__EXERCISE REQUIREMENTS__.
A verbatim copy of every entry is required. Produce it now.

- - -

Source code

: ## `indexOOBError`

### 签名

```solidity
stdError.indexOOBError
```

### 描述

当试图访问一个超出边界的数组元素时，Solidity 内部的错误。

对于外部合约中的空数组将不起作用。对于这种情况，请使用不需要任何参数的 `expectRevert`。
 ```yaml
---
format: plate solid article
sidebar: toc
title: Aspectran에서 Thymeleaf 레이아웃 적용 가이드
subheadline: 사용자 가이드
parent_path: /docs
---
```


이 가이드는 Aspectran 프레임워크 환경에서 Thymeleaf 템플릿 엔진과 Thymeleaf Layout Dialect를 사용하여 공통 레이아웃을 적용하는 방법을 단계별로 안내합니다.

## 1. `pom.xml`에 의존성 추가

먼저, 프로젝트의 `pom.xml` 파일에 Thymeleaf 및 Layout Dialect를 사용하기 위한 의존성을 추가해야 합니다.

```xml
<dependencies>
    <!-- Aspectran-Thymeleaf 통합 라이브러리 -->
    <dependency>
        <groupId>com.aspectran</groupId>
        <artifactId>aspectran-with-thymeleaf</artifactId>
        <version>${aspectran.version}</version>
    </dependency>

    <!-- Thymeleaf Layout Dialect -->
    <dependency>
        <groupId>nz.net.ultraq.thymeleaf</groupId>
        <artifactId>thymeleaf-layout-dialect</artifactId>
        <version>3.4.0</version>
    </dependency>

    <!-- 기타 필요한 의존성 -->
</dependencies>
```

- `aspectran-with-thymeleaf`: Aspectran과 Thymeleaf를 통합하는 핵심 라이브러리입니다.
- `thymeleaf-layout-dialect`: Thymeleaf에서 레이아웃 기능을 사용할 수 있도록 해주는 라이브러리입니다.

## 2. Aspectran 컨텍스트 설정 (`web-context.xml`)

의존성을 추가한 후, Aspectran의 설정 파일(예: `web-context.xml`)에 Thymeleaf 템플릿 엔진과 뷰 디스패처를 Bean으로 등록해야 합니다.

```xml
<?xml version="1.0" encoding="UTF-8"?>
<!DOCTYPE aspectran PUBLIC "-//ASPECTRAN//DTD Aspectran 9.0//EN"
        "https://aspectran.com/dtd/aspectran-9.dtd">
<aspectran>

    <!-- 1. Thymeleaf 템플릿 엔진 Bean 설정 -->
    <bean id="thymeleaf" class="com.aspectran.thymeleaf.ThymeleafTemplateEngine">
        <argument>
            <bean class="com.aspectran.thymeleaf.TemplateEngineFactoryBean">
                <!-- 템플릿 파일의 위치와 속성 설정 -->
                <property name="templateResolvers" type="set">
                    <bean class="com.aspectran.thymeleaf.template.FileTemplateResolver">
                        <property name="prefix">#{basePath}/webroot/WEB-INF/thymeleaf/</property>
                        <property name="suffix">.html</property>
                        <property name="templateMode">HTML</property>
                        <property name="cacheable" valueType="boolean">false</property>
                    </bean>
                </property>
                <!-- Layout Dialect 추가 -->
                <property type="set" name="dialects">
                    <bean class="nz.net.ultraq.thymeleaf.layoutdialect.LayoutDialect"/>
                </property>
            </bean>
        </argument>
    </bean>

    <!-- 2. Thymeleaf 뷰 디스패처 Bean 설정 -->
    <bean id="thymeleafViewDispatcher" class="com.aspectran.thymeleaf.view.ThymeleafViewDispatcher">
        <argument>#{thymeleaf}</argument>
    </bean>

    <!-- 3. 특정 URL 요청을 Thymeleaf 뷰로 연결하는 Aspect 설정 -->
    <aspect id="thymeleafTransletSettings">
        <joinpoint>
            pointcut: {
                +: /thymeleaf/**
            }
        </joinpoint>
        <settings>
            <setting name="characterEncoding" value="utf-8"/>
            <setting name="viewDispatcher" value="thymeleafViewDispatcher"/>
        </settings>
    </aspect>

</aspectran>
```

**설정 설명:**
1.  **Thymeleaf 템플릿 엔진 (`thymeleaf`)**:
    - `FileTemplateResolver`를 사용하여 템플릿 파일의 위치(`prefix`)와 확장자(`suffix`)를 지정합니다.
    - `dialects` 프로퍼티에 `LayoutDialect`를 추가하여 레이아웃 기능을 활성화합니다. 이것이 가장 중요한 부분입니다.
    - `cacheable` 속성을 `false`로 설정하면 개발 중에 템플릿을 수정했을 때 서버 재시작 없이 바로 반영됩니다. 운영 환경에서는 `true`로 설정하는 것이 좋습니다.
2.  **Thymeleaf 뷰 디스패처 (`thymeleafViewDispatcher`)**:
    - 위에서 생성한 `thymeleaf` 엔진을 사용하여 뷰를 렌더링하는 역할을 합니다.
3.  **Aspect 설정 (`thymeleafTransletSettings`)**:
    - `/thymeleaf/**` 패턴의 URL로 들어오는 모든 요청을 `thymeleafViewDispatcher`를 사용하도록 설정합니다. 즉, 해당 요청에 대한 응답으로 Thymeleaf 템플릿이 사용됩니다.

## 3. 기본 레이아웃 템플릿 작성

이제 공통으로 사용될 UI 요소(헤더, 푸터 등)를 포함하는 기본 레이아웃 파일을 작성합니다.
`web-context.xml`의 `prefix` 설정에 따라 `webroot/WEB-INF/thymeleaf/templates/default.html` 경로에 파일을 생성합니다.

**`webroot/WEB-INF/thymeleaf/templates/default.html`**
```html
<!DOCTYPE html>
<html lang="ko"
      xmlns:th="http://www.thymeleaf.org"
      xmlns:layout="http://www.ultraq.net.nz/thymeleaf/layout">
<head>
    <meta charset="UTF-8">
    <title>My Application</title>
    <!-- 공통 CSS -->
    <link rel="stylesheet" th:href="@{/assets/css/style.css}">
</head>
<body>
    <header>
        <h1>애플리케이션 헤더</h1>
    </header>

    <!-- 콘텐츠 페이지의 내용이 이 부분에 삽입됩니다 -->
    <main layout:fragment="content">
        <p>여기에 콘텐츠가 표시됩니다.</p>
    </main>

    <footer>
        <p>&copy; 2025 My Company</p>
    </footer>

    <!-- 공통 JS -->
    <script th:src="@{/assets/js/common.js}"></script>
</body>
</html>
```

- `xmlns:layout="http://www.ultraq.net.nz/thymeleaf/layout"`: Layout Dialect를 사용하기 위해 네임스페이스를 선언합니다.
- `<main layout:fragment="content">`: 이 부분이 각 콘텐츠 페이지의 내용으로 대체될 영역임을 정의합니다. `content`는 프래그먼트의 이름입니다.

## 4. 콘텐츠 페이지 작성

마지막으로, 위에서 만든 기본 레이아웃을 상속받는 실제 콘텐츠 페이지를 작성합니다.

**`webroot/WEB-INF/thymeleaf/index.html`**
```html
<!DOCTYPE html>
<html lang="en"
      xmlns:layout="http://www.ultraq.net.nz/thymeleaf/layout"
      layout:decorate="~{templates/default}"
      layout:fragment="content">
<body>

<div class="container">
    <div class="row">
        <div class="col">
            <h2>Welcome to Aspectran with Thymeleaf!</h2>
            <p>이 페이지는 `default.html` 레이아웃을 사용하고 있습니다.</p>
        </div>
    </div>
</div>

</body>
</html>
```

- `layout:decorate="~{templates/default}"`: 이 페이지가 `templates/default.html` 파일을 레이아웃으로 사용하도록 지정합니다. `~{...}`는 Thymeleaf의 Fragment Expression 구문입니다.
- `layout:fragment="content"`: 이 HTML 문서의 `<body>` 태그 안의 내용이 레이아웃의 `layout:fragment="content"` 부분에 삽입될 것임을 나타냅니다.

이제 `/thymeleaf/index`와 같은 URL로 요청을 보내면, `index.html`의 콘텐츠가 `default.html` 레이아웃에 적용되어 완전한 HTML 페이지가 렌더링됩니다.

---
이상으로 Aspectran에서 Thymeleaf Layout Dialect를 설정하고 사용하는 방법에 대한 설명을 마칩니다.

- - -

__TASK SOLUTION__.
Source code

: ## `indexOOBError`

### 签名

```solidity
stdError.indexOOBError
```

### 描述

当试图访问一个超出边界的数组元素时，Solidity 内部的错误。

对于外部合约中的空数组将不起作用。对于这种情况，请使用不需要任何参数的 `expectRevert`。
 ```yaml
---
format: plate solid article
sidebar: toc
title: Aspectran에서 Thymeleaf 레이아웃 적용 가이드
subheadline: 사용자 가이드
parent_path: /docs
---
```


이 가이드는 Aspectran 프레임워크 환경에서 Thymeleaf 템플릿 엔진과 Thymeleaf Layout Dialect를 사용하여 공통 레이아웃을 적용하는 방법을 단계별로 안내합니다.

## 1. `pom.xml`에 의존성 추가

먼저, 프로젝트의 `pom.xml` 파일에 Thymeleaf 및 Layout Dialect를 사용하기 위한 의존성을 추가해야 합니다.

```xml
<dependencies>
    <!-- Aspectran-Thymeleaf 통합 라이브러리 -->
    <dependency>
        <groupId>com.aspectran</groupId>
        <artifactId>aspectran-with-thymeleaf</artifactId>
        <version>${aspectran.version}</version>
    </dependency>

    <!-- Thymeleaf Layout Dialect -->
    <dependency>
        <groupId>nz.net.ultraq.thymeleaf</groupId>
        <artifactId>thymeleaf-layout-dialect</artifactId>
        <version>3.4.0</version>
    </dependency>

    <!-- 기타 필요한 의존성 -->
</dependencies>
```

- `aspectran-with-thymeleaf`: Aspectran과 Thymeleaf를 통합하는 핵심 라이브러리입니다.
- `thymeleaf-layout-dialect`: Thymeleaf에서 레이아웃 기능을 사용할 수 있도록 해주는 라이브러리입니다.

## 2. Aspectran 컨텍스트 설정 (`web-context.xml`)

의존성을 추가한 후, Aspectran의 설정 파일(예: `web-context.xml`)에 Thymeleaf 템플릿 엔진과 뷰 디스패처를 Bean으로 등록해야 합니다.

```xml
<?xml version="1.0" encoding="UTF-8"?>
<!DOCTYPE aspectran PUBLIC "-//ASPECTRAN//DTD Aspectran 9.0//EN"
        "https://aspectran.com/dtd/aspectran-9.dtd">
<aspectran>

    <!-- 1. Thymeleaf 템플릿 엔진 Bean 설정 -->
    <bean id="thymeleaf" class="com.aspectran.thymeleaf.ThymeleafTemplateEngine">
        <argument>
            <bean class="com.aspectran.thymeleaf.TemplateEngineFactoryBean">
                <!-- 템플릿 파일의 위치와 속성 설정 -->
                <property name="templateResolvers" type="set">
                    <bean class="com.aspectran.thymeleaf.template.FileTemplateResolver">
                        <property name="prefix">#{basePath}/webroot/WEB-INF/thymeleaf/</property>
                        <property name="suffix">.html</property>
                        <property name="templateMode">HTML</property>
                        <property name="cacheable" valueType="boolean">false</property>
                    </bean>
                </property>
                <!-- Layout Dialect 추가 -->
                <property type="set" name="dialects">
                    <bean class="nz.net.ultraq.thymeleaf.layoutdialect.LayoutDialect"/>
                </property>
            </bean>
        </argument>
    </bean>

    <!-- 2. Thymeleaf 뷰 디스패처 Bean 설정 -->
    <bean id="thymeleafViewDispatcher" class="com.aspectran.thymeleaf.view.ThymeleafViewDispatcher">
        <argument>#{thymeleaf}</argument>
    </bean>

    <!-- 3. 특정 URL 요청을 Thymeleaf 뷰로 연결하는 Aspect 설정 -->
    <aspect id="thymeleafTransletSettings">
        <joinpoint>
            pointcut: {
                +: /thymeleaf/**
            }
        </joinpoint>
        <settings>
            <setting name="characterEncoding" value="utf-8"/>
            <setting name="viewDispatcher" value="thymeleafViewDispatcher"/>
        </settings>
    </aspect>

</aspectran>
```

**설정 설명:**
1.  **Thymeleaf 템플릿 엔진 (`thymeleaf`)**:
    - `FileTemplateResolver`를 사용하여 템플릿 파일의 위치(`prefix`)와 확장자(`suffix`)를 지정합니다.
    - `dialects` 프로퍼티에 `LayoutDialect`를 추가하여 레이아웃 기능을 활성화합니다. 이것이 가장 중요한 부분입니다.
    - `cacheable` 속성을 `false`로 설정하면 개발 중에 템플릿을 수정했을 때 서버 재시작 없이 바로 반영됩니다. 운영 환경에서는 `true`로 설정하는 것이 좋습니다.
2.  **Thymeleaf 뷰 디스패처 (`thymeleafViewDispatcher`)**:
    - 위에서 생성한 `thymeleaf` 엔진을 사용하여 뷰를 렌더링하는 역할을 합니다.
3.  **Aspect 설정 (`thymeleafTransletSettings`)**:
    - `/thymeleaf/**` 패턴의 URL로 들어오는 모든 요청을 `thymeleafViewDispatcher`를 사용하도록 설정합니다. 즉, 해당 요청에 대한 응답으로 Thymeleaf 템플릿이 사용됩니다.

## 3. 기본 레이아웃 템플릿 작성

이제 공통으로 사용될 UI 요소(헤더, 푸터 등)를 포함하는 기본 레이아웃 파일을 작성합니다.
`web-context.xml`의 `prefix` 설정에 따라 `webroot/WEB-INF/thymeleaf/templates/default.html` 경로에 파일을 생성합니다.

**`webroot/WEB-INF/thymeleaf/templates/default.html`**
```html
<!DOCTYPE html>
<html lang="ko"
      xmlns:th="http://www.thymeleaf.org"
      xmlns:layout="http://www.ultraq.net.nz/thymeleaf/layout">
<head>
    <meta charset="UTF-8">
    <title>My Application</title>
    <!-- 공통 CSS -->
    <link rel="stylesheet" th:href="@{/assets/css/style.css}">
</head>
<body>
    <header>
        <h1>애플리케이션 헤더</h1>
    </header>

    <!-- 콘텐츠 페이지의 내용이 이 부분에 삽입됩니다 -->
    <main layout:fragment="content">
        <p>여기에 콘텐츠가 표시됩니다.</p>
    </main>

    <footer>
        <p>&copy; 2025 My Company</p>
    </footer>

    <!-- 공통 JS -->
    <script th:src="@{/assets/js/common.js}"></script>
</body>
</html>
```

- `xmlns:layout="http://www.ultraq.net.nz/thymeleaf/layout"`: Layout Dialect를 사용하기 위해 네임스페이스를 선언합니다.
- `<main layout:fragment="content">`: 이 부분이 각 콘텐츠 페이지의 내용으로 대체될 영역임을 정의합니다. `content`는 프래그먼트의 이름입니다.

## 4. 콘텐츠 페이지 작성

마지막으로, 위에서 만든 기본 레이아웃을 상속받는 실제 콘텐츠 페이지를 작성합니다.

**`webroot/WEB-INF/thymeleaf/index.html`**
```html
<!DOCTYPE html>
<html lang="en"
      xmlns:layout="http://www.ultraq.net.nz/thymeleaf/layout"
      layout:decorate="~{templates/default}"
      layout:fragment="content">
<body>

<div class="container">
    <div class="row">
        <div class="col">
            <h2>Welcome to Aspectran with Thymeleaf!</h2>
            <p>이 페이지는 `default.html` 레이아웃을 사용하고 있습니다.</p>
        </div>
    </div>
</div>

</body>
</html>
```

- `layout:decorate="~{templates/default}"`: 이 페이지가 `templates/default.html` 파일을 레이아웃으로 사용하도록 지정합니다. `~{...}`는 Thymeleaf의 Fragment Expression 구문입니다.
- `layout:fragment="content"`: 이 HTML 문서의 `<body>` 태그 안의 내용이 레이아웃의 `layout:fragment="content"` 부분에 삽입될 것임을 나타냅니다.

이제 `/thymeleaf/index`와 같은 URL로 요청을 보내면, `index.html`의 콘텐츠가 `default.html` 레이아웃에 적용되어 완전한 HTML 페이지가 렌더링됩니다.

---
이상으로 Aspectran에서 Thymeleaf Layout Dialect를 설정하고 사용하는 방법에 대한 설명을 마칩니다.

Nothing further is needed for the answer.